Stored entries
○ ○ ○ ○ ○
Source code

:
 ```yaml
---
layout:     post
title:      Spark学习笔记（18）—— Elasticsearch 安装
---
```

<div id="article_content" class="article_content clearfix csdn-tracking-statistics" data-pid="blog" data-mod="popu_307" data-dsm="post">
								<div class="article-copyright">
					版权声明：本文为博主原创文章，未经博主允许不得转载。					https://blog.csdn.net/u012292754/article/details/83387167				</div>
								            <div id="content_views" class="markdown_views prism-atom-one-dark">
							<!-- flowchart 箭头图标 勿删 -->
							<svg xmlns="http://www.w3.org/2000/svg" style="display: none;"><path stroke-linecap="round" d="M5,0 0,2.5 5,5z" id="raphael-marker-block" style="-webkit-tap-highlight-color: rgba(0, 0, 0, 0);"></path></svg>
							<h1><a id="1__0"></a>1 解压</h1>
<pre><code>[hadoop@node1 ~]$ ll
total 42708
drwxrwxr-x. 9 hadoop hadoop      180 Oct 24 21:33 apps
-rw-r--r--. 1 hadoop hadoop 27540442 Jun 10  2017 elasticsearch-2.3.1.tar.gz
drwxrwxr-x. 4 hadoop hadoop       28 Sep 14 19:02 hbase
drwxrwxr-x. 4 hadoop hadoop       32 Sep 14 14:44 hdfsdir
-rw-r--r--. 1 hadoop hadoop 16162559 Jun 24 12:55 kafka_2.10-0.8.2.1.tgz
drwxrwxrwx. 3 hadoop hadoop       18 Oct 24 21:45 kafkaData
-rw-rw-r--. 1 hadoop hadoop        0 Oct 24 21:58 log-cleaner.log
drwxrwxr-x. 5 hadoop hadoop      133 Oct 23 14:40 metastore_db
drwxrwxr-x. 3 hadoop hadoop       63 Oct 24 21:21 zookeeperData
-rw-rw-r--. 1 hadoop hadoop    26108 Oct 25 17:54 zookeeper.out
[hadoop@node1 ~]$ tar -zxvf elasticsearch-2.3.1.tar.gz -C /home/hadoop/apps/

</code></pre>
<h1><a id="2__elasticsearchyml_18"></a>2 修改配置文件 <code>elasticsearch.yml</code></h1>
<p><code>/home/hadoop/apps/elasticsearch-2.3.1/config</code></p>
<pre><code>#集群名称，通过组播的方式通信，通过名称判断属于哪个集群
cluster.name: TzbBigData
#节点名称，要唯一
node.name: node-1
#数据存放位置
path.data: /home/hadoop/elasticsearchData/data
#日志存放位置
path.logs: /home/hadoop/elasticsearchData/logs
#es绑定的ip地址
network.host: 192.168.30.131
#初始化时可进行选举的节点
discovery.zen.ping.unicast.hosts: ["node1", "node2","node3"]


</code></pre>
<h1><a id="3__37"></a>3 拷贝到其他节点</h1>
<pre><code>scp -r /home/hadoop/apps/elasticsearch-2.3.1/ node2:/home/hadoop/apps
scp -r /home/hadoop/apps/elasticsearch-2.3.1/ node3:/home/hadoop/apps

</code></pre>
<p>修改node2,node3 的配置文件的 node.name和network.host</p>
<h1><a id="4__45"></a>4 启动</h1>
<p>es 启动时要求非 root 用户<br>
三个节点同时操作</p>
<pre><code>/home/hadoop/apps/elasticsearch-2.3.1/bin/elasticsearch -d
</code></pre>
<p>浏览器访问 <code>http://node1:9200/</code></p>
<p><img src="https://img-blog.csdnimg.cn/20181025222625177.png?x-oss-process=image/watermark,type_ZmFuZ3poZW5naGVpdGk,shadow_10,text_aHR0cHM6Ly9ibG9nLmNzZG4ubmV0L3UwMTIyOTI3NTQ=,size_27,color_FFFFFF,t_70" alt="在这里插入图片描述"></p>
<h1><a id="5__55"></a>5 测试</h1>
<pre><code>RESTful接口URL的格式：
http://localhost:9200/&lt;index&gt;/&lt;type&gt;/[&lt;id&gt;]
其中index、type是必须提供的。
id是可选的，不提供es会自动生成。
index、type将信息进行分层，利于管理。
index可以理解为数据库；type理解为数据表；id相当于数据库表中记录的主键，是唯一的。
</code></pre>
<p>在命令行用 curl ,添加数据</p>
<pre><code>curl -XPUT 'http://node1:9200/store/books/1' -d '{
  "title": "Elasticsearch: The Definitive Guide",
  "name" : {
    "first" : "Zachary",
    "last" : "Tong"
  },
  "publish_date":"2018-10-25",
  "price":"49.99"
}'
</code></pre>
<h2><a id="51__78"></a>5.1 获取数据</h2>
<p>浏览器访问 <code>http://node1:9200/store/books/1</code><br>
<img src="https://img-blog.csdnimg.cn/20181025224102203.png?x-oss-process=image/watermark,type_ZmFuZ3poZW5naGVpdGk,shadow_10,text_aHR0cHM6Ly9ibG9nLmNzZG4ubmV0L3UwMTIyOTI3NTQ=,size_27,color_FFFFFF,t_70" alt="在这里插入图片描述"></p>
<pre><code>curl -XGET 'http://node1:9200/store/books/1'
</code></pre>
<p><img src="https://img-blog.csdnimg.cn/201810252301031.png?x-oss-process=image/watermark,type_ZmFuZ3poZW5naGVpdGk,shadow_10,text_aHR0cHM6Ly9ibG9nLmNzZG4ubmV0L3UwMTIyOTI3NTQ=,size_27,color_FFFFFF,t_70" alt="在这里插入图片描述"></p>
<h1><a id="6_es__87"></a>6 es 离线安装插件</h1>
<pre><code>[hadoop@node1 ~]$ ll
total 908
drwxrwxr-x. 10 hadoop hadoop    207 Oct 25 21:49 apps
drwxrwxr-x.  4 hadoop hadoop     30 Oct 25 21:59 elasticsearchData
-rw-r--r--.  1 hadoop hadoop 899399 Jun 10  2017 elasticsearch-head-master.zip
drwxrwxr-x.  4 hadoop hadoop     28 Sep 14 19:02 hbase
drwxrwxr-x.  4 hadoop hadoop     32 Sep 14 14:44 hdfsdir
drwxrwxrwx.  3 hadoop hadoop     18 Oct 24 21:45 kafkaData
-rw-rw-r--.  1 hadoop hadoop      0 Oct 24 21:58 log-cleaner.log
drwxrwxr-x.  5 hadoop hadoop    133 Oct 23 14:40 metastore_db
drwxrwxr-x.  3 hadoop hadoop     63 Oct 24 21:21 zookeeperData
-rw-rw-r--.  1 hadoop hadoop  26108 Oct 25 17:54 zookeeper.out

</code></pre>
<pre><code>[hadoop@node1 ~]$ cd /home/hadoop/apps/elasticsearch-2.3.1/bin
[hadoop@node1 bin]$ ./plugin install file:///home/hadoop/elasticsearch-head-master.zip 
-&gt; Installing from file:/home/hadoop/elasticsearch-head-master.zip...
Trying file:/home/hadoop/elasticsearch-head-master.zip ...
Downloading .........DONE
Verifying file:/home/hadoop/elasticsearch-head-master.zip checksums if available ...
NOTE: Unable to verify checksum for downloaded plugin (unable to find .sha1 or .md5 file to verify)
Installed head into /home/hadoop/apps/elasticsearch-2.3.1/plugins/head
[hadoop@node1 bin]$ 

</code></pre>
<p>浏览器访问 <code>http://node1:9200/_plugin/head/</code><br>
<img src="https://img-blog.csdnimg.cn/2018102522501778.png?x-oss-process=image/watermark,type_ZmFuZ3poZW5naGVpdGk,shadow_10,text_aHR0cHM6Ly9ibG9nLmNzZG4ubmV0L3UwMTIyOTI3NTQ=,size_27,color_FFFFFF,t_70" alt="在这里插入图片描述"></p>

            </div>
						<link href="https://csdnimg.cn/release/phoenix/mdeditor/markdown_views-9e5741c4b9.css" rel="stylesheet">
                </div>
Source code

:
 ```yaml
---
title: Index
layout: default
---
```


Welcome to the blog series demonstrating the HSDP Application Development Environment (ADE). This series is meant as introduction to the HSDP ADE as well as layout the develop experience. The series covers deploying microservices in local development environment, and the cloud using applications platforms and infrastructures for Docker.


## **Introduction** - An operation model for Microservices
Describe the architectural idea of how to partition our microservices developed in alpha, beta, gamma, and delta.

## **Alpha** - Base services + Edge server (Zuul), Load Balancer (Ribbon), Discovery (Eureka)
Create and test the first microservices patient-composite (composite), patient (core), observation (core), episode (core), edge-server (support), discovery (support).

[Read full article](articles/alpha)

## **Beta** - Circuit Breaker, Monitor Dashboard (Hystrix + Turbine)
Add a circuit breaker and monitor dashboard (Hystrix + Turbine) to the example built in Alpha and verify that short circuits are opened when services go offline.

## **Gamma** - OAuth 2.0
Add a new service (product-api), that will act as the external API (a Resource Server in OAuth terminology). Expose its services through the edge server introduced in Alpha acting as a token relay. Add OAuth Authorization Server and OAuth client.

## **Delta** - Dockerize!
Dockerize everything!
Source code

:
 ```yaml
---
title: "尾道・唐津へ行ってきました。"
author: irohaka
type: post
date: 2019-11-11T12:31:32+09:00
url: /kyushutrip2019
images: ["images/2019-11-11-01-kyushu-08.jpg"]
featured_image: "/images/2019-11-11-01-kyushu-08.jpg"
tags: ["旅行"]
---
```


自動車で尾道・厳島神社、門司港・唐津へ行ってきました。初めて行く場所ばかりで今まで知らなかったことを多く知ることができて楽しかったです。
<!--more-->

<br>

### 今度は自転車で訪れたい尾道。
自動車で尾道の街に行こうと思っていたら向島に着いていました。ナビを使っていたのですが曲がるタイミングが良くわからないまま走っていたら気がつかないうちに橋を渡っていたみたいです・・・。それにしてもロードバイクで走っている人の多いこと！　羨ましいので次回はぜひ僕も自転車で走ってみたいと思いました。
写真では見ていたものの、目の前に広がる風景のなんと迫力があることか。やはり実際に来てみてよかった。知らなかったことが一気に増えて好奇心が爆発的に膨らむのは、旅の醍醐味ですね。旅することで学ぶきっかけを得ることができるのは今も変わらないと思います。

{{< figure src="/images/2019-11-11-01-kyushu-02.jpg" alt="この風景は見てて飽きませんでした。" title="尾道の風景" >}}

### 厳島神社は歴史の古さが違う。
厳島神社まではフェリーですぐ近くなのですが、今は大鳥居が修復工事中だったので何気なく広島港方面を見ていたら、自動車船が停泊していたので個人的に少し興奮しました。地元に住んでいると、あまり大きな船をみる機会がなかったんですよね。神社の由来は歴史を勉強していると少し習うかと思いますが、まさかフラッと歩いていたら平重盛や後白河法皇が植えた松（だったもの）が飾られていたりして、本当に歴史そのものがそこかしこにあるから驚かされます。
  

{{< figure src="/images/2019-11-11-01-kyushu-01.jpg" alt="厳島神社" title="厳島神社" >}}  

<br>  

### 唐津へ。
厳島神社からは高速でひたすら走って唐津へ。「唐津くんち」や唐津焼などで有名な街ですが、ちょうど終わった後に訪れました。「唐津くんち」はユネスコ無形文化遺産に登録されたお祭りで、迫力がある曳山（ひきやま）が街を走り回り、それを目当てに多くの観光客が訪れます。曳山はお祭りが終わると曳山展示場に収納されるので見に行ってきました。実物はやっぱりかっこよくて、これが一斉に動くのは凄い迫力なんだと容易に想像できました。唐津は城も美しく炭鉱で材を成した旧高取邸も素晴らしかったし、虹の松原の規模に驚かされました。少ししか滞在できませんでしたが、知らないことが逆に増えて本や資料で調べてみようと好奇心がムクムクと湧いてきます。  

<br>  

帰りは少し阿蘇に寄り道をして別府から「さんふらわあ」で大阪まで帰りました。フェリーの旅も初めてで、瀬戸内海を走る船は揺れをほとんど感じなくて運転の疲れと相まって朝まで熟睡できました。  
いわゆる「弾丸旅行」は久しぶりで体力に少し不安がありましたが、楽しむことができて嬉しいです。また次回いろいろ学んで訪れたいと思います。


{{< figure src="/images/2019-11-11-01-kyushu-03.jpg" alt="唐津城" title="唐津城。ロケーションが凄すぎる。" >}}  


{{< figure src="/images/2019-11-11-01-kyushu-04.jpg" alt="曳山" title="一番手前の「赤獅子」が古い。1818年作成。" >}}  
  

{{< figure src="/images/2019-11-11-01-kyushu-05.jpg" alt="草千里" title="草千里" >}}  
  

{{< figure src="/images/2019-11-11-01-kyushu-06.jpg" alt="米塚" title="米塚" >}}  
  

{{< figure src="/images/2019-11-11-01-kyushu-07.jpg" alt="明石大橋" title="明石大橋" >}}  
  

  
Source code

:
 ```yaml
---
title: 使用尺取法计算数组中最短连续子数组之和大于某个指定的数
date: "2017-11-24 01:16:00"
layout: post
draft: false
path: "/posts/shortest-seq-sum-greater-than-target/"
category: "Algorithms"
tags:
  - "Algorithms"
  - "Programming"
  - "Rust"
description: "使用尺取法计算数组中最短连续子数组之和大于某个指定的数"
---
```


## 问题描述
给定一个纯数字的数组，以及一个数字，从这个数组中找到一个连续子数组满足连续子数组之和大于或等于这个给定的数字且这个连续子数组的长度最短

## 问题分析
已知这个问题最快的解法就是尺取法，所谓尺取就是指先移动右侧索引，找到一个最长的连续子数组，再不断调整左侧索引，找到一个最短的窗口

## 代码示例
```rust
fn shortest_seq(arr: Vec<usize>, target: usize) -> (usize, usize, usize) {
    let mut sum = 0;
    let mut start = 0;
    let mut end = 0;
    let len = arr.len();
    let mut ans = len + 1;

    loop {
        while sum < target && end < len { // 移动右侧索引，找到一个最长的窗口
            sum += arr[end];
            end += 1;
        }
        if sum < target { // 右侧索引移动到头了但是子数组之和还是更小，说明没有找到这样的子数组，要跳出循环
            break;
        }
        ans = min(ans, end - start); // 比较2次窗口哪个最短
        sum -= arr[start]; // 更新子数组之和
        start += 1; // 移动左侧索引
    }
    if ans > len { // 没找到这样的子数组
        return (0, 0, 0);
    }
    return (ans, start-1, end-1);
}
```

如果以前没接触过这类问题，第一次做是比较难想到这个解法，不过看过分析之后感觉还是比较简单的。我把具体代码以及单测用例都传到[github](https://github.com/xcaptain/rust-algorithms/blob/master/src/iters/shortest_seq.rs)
○ ○ ○ ○ ○
Task item
Scan the data, and report each line that uses the word "server".

Answer area
## **Alpha** - Base services + Edge server (Zuul), Load Balancer (Ribbon), Discovery (Eureka)
Create and test the first microservices patient-composite (composite), patient (core), observation (core), episode (core), edge-server (support), discovery (support).
Add a new service (product-api), that will act as the external API (a Resource Server in OAuth terminology). Expose its services through the edge server introduced in Alpha acting as a token relay. Add OAuth Authorization Server and OAuth client.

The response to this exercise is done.